"İşsizim, dertliyim bir bilsen ben ne haldeyim?" diye mırıldana mırıldana çıkıyorum toplamaya gerek dahi duymadığım odamdan. Depresifim. Sinirliyim. Agresifim efendim. Şarkımın bir köşesine bir de yalnızım dostlarım yalnızım, yalnız ekler misiniz? Teşekkür ederim.
"Güzide sanatçımız Cemre Soylu yine sahnelerde!"
Elinde vileda kovasıyla banyomdan çıkan anneme sadece gözlerimi deviriyor ve yoluma bakıyorum. Annem haftada bir olduğu gibi evime gelmiş ve temizlik saatlerine giriş yapmış haber dahi verme gereği duymadan. Eh, bana düşen de ayak altında dolanmamak oluyor elbette ki! Yoksa uçan terlik, poponuza inen kırmızı vileda sapı veyahut bin bir çeşit anne bedduasına maruz kalabilirsiniz. Ansızın. Ve o kadar ani gelir ki anne saldırısı, karşı dahi koyamadan günlük fiskenizi yerseniz. Kaç yaşınızda olursanız olun efendim, bu değişmez.
Ben mi kaç yaşındayım? Ne yapacaksınız yahu siz benim yaşımı! Kadınlara yaşı sorulmaz hem, ayıp.
Ben size bu güzel yaz gününde neden kendimi depresyona soktuğumu anlatmak istiyorum. Hiç mi düşünmediniz bu kızcağız güzelim Hande Yener şarkısını neden işsiziiiiiim, dertliyiiiiim bir bilsen ben ne haldeyim diye uyarladı da kollarını jiletleyecek raddeye geldi diye? Alındım vallahi, size de dert yakınılmıyor.
İlla seans başı bilmem kaç TL ödeyip çocukluğuma inen psikologlara mı açayım içimi? İşsizim diyorum arkadaşım, işsiz!
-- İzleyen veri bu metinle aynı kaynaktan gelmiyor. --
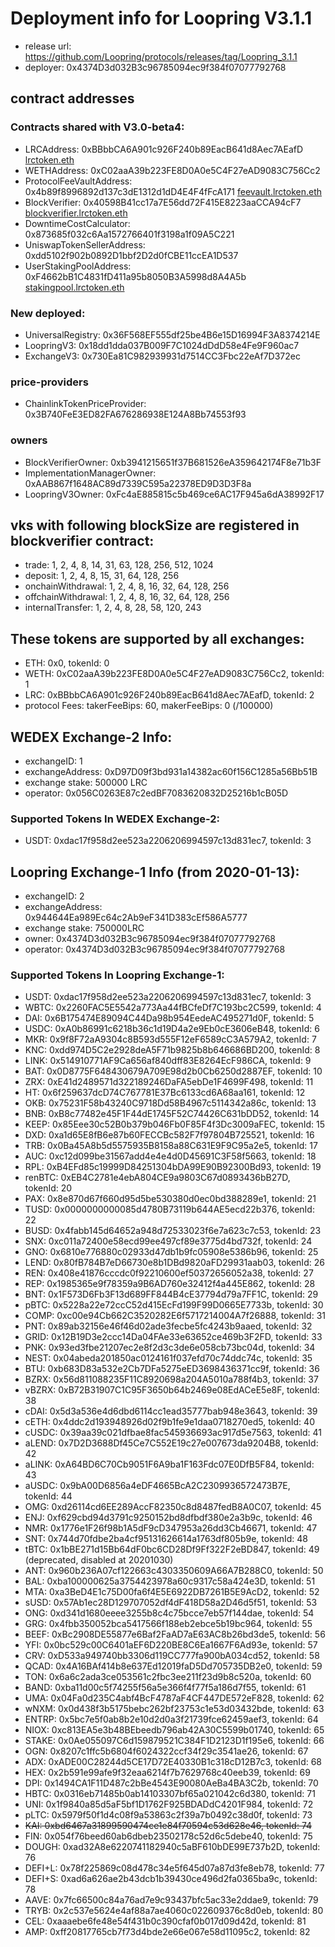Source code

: # Deployment info for Loopring V3.1.1

- release url: https://github.com/Loopring/protocols/releases/tag/Loopring_3.1.1
- deployer: 0x4374D3d032B3c96785094ec9f384f07077792768

## contract addresses

### Contracts shared with V3.0-beta4:

- LRCAddress: 0xBBbbCA6A901c926F240b89EacB641d8Aec7AEafD [lrctoken.eth](https://etherscan.io/address/lrctoken.eth)
- WETHAddress: 0xC02aaA39b223FE8D0A0e5C4F27eAD9083C756Cc2
- ProtocolFeeVaultAddress: 0x4b89f8996892d137c3dE1312d1dD4E4F4fFcA171 [feevault.lrctoken.eth](https://etherscan.io/address/feevault.lrctoken.eth)
- BlockVerifier: 0x40598B41cc17a7E56dd72F415E8223aaCCA94cF7 [blockverifier.lrctoken.eth](https://etherscan.io/address/blockverifier.lrctoken.eth)
- DowntimeCostCalculator: 0x873685f032c6Aa1572766401f3198a1f09A5C221
- UniswapTokenSellerAddress: 0xdd5102f902b0892D1bbf2D2d0fCBE11ccEA1D537
- UserStakingPoolAddress: 0xF4662bB1C4831fD411a95b8050B3A5998d8A4A5b [stakingpool.lrctoken.eth](https://etherscan.io/address/stakingpool.lrctoken.eth)

### New deployed:

- UniversalRegistry: 0x36F568EF555df25be4B6e15D16994F3A8374214E
- LoopringV3: 0x18dd1dda037B009F7C1024dDdD58e4Fe9F960ac7
- ExchangeV3: 0x730Ea81C982939931d7514CC3Fbc22eAf7D372ec

### price-providers

- ChainlinkTokenPriceProvider: 0x3B740FeE3ED82FA676286938E124A8Bb74553f93

### owners

- BlockVerifierOwner: 0xb3941215651f37B681526eA359642174F8e71b3F
- ImplementationManagerOwner: 0xAAB867f1648AC89d7339C595a22378ED9D3D3F8a
- LoopringV3Owner: 0xFc4aE885815c5b469ce6AC17F945a6dA38992F17

## vks with following blockSize are registered in blockverifier contract:

- trade: 1, 2, 4, 8, 14, 31, 63, 128, 256, 512, 1024
- deposit: 1, 2, 4, 8, 15, 31, 64, 128, 256
- onchainWithdrawal: 1, 2, 4, 8, 16, 32, 64, 128, 256
- offchainWithdrawal: 1, 2, 4, 8, 16, 32, 64, 128, 256
- internalTransfer: 1, 2, 4, 8, 28, 58, 120, 243

## These tokens are supported by all exchanges:

- ETH: 0x0, tokenId: 0
- WETH: 0xC02aaA39b223FE8D0A0e5C4F27eAD9083C756Cc2, tokenId: 1
- LRC: 0xBBbbCA6A901c926F240b89EacB641d8Aec7AEafD, tokenId: 2
- protocol Fees: takerFeeBips: 60, makerFeeBips: 0 (/100000)

## WEDEX Exchange-2 Info:

- exchangeID: 1
- exchangeAddress: 0xD97D09f3bd931a14382ac60f156C1285a56Bb51B
- exchange stake: 500000 LRC
- operator: 0x056C0263E87c2edBF7083620832D25216b1cB05D

### Supported Tokens In WEDEX Exchange-2:

- USDT: 0xdac17f958d2ee523a2206206994597c13d831ec7, tokenId: 3

## Loopring Exchange-1 Info (from 2020-01-13):

- exchangeID: 2
- exchangeAddress: 0x944644Ea989Ec64c2Ab9eF341D383cEf586A5777
- exchange stake: 750000LRC
- owner: 0x4374D3d032B3c96785094ec9f384f07077792768
- operator: 0x4374D3d032B3c96785094ec9f384f07077792768

### Supported Tokens In Loopring Exchange-1:

- USDT: 0xdac17f958d2ee523a2206206994597c13d831ec7, tokenId: 3
- WBTC: 0x2260FAC5E5542a773Aa44fBCfeDf7C193bc2C599, tokenId: 4
- DAI: 0x6B175474E89094C44Da98b954EedeAC495271d0F, tokenId: 5
- USDC: 0xA0b86991c6218b36c1d19D4a2e9Eb0cE3606eB48, tokenId: 6
- MKR: 0x9f8F72aA9304c8B593d555F12eF6589cC3A579A2, tokenId: 7
- KNC: 0xdd974D5C2e2928deA5F71b9825b8b646686BD200, tokenId: 8
- LINK: 0x514910771AF9Ca656af840dff83E8264EcF986CA, tokenId: 9
- BAT: 0x0D8775F648430679A709E98d2b0Cb6250d2887EF, tokenId: 10
- ZRX: 0xE41d2489571d322189246DaFA5ebDe1F4699F498, tokenId: 11
- HT: 0x6f259637dcD74C767781E37Bc6133cd6A68aa161, tokenId: 12
- OKB: 0x75231F58b43240C9718Dd58B4967c5114342a86c, tokenId: 13
- BNB: 0xB8c77482e45F1F44dE1745F52C74426C631bDD52, tokenId: 14
- KEEP: 0x85Eee30c52B0b379b046Fb0F85F4f3Dc3009aFEC, tokenId: 15
- DXD: 0xa1d65E8fB6e87b60FECCBc582F7f97804B725521, tokenId: 16
- TRB: 0x0Ba45A8b5d5575935B8158a88C631E9F9C95a2e5, tokenId: 17
- AUC: 0xc12d099be31567add4e4e4d0D45691C3F58f5663, tokenId: 18
- RPL: 0xB4EFd85c19999D84251304bDA99E90B92300Bd93, tokenId: 19
- renBTC: 0xEB4C2781e4ebA804CE9a9803C67d0893436bB27D, tokenId: 20
- PAX: 0x8e870d67f660d95d5be530380d0ec0bd388289e1, tokenId: 21
- TUSD: 0x0000000000085d4780B73119b644AE5ecd22b376, tokenId: 22
- BUSD: 0x4fabb145d64652a948d72533023f6e7a623c7c53, tokenId: 23
- SNX: 0xc011a72400e58ecd99ee497cf89e3775d4bd732f, tokenId: 24
- GNO: 0x6810e776880c02933d47db1b9fc05908e5386b96, tokenId: 25
- LEND: 0x80fB784B7eD66730e8b1DBd9820aFD29931aab03, tokenId: 26
- REN: 0x408e41876cccdc0f92210600ef50372656052a38, tokenId: 27
- REP: 0x1985365e9f78359a9B6AD760e32412f4a445E862, tokenId: 28
- BNT: 0x1F573D6Fb3F13d689FF844B4cE37794d79a7FF1C, tokenId: 29
- pBTC: 0x5228a22e72ccC52d415EcFd199F99D0665E7733b, tokenId: 30
- COMP: 0xc00e94Cb662C3520282E6f5717214004A7f26888, tokenId: 31
- PNT: 0x89ab32156e46f46d02ade3fecbe5fc4243b9aaed, tokenId: 32
- GRID: 0x12B19D3e2ccc14Da04FAe33e63652ce469b3F2FD, tokenId: 33
- PNK: 0x93ed3fbe21207ec2e8f2d3c3de6e058cb73bc04d, tokenId: 34
- NEST: 0x04abeda201850ac0124161f037efd70c74ddc74c, tokenId: 35
- BTU: 0xb683D83a532e2Cb7DFa5275eED3698436371cc9f, tokenId: 36
- BZRX: 0x56d811088235F11C8920698a204A5010a788f4b3, tokenId: 37
- vBZRX: 0xB72B31907C1C95F3650b64b2469e08EdACeE5e8F, tokenId: 38
- cDAI: 0x5d3a536e4d6dbd6114cc1ead35777bab948e3643, tokenId: 39
- cETH: 0x4ddc2d193948926d02f9b1fe9e1daa0718270ed5, tokenId: 40
- cUSDC: 0x39aa39c021dfbae8fac545936693ac917d5e7563, tokenId: 41
- aLEND: 0x7D2D3688Df45Ce7C552E19c27e007673da9204B8, tokenId: 42
- aLINK: 0xA64BD6C70Cb9051F6A9ba1F163Fdc07E0DfB5F84, tokenId: 43
- aUSDC: 0x9bA00D6856a4eDF4665BcA2C2309936572473B7E, tokenId: 44
- OMG: 0xd26114cd6EE289AccF82350c8d8487fedB8A0C07, tokenId: 45
- ENJ: 0xf629cbd94d3791c9250152bd8dfbdf380e2a3b9c, tokenId: 46
- NMR: 0x1776e1F26f98b1A5dF9cD347953a26dd3Cb46671, tokenId: 47
- SNT: 0x744d70fdbe2ba4cf95131626614a1763df805b9e, tokenId: 48
- tBTC: 0x1bBE271d15Bb64dF0bc6CD28Df9Ff322F2eBD847, tokenId: 49 (deprecated, disabled at 20201030)
- ANT: 0x960b236A07cf122663c4303350609A66A7B288C0, tokenId: 50
- BAL: 0xba100000625a3754423978a60c9317c58a424e3D, tokenId: 51
- MTA: 0xa3BeD4E1c75D00fa6f4E5E6922DB7261B5E9AcD2, tokenId: 52
- sUSD: 0x57Ab1ec28D129707052df4dF418D58a2D46d5f51, tokenId: 53
- ONG: 0xd341d1680eeee3255b8c4c75bcce7eb57f144dae, tokenId: 54
- GRG: 0x4fbb350052bca5417566f188eb2ebce5b19bc964, tokenId: 55
- BEEF: 0xBc2908DE55877e6Baf2FaAD7aE63AC8b26bd3de5, tokenId: 56
- YFI: 0x0bc529c00C6401aEF6D220BE8C6Ea1667F6Ad93e, tokenId: 57
- CRV: 0xD533a949740bb3306d119CC777fa900bA034cd52, tokenId: 58
- QCAD: 0x4A16BAf414b8e637Ed12019faD5Dd705735DB2e0, tokenId: 59
- TON: 0x6a6c2ada3ce053561c2fbc3ee211f23d9b8c520a, tokenId: 60
- BAND: 0xba11d00c5f74255f56a5e366f4f77f5a186d7f55, tokenId: 61
- UMA: 0x04Fa0d235C4abf4BcF4787aF4CF447DE572eF828, tokenId: 62
- wNXM: 0x0d438f3b5175bebc262bf23753c1e53d03432bde, tokenId: 63
- ENTRP: 0x5bc7e5f0ab8b2e10d2d0a3f21739fce62459aef3, tokenId: 64
- NIOX: 0xc813EA5e3b48BEbeedb796ab42A30C5599b01740, tokenId: 65
- STAKE: 0x0Ae055097C6d159879521C384F1D2123D1f195e6, tokenId: 66
- OGN: 0x8207c1ffc5b6804f6024322ccf34f29c3541ae26, tokenId: 67
- ADX: 0xADE00C28244d5CE17D72E40330B1c318cD12B7c3, tokenId: 68
- HEX: 0x2b591e99afe9f32eaa6214f7b7629768c40eeb39, tokenId: 69
- DPI: 0x1494CA1F11D487c2bBe4543E90080AeBa4BA3C2b, tokenId: 70
- HBTC: 0x0316eb71485b0ab14103307bf65a021042c6d380, tokenId: 71
- UNI: 0x1f9840a85d5aF5bf1D1762F925BDADdC4201F984, tokenId: 72
- pLTC: 0x5979f50f1d4c08f9a53863c2f39a7b0492c38d0f, tokenId: 73
- ~~KAI: 0xbd6467a31899590474ce1e84f70594c53d628e46, tokenId: 74~~
- FIN: 0x054f76beed60ab6dbeb23502178c52d6c5debe40, tokenId: 75
- DOUGH: 0xad32A8e6220741182940c5aBF610bDE99E737b2D, tokenId: 76
- DEFI+L: 0x78f225869c08d478c34e5f645d07a87d3fe8eb78, tokenId: 77
- DEFI+S: 0xad6a626ae2b43dcb1b39430ce496d2fa0365ba9c, tokenId: 78
- AAVE: 0x7fc66500c84a76ad7e9c93437bfc5ac33e2ddae9, tokenId: 79
- TRYB: 0x2c537e5624e4af88a7ae4060c022609376c8d0eb, tokenId: 80
- CEL: 0xaaaebe6fe48e54f431b0c390cfaf0b017d09d42d, tokenId: 81
- AMP: 0xff20817765cb7f73d4bde2e66e067e58d11095c2, tokenId: 82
Gidemem ben Çocuklar Duymasındaki Meltem gibi Selçuk Beye falan... Çünkü güzelim şarkımda da dediğim gibi işsizim, dertliyim bir bilseniz ben ne haldeyim...
Durun anlatacağım, ayakkabımı giyip evden çıkmam lazım. Çünkü annem ev işinden yine kaçtın der gibi bakıyor da. Ayıptır söylemesi annemle bakışlarımızla anlaşabiliriz. Böyle de çılgın insanlarız.
Tamamım, başlayabiliriz.
Büyülü bir hayatım yok ne yazık ki. Yatlarım, katlarım da yok. Zengin hayatımızda babasının parasını yiyip hayatını yaşayan Pelinsu'da değilim maalesef. Maalesef dedim diye aklınıza hemen bir aile dramı gelmesin sakın! İnsan hayatı dizilerde gösterildiği kadar dram içermez yahu! O kadar drama insan dayanmaz zaten. Yalan dolan onlar. İyi ki varım da siz de dizilerde yansıtılan her şeyin kurmaca olduğunu öğrendiniz. Teşekküre gerek yok, lütfen.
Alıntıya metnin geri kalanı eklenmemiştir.